→ Work item: In the data, extract each line that holds the string "момент".

Data extracts Start Marker

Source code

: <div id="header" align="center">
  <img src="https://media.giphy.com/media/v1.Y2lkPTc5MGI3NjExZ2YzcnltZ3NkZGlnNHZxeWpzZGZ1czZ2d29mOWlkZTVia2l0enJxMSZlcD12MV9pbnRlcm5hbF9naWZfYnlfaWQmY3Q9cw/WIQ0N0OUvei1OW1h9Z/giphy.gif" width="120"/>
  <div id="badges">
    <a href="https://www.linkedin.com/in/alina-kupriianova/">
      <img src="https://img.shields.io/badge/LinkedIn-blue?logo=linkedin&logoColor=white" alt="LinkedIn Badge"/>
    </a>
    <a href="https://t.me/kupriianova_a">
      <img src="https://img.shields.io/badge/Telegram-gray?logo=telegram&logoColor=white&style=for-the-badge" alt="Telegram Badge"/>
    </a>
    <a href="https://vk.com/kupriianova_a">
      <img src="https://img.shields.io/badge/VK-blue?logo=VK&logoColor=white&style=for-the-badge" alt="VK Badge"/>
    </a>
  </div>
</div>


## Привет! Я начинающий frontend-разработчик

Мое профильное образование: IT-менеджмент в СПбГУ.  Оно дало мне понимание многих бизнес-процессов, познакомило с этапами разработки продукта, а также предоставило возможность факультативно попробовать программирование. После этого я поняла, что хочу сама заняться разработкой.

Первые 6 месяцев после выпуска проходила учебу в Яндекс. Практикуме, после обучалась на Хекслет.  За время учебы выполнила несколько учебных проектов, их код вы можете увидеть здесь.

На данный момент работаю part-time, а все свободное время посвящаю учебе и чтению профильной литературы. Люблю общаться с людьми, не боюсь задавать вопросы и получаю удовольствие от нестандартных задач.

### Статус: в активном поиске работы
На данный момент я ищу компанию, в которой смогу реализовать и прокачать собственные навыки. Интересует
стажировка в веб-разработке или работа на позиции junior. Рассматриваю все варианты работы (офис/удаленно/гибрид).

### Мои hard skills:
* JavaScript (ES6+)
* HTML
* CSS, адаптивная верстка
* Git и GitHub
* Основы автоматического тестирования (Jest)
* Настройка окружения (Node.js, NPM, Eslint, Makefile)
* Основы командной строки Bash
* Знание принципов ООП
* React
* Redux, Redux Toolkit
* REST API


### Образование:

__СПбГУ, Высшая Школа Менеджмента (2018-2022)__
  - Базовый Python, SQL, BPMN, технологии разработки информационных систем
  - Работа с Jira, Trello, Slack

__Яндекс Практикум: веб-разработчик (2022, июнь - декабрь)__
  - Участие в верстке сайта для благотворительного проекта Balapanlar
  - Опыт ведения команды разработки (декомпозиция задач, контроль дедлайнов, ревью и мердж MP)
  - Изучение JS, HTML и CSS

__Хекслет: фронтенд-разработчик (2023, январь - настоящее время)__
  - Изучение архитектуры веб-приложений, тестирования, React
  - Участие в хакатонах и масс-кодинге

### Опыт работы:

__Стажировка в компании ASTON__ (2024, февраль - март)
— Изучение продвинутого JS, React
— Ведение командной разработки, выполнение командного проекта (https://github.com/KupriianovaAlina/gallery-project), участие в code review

Data extracts End Marker

→ Output below:
На данный момент работаю part-time, а все свободное время посвящаю учебе и чтению профильной литературы. Люблю общаться с людьми, не боюсь задавать вопросы и получаю удовольствие от нестандартных задач.
На данный момент я ищу компанию, в которой смогу реализовать и прокачать собственные навыки. Интересует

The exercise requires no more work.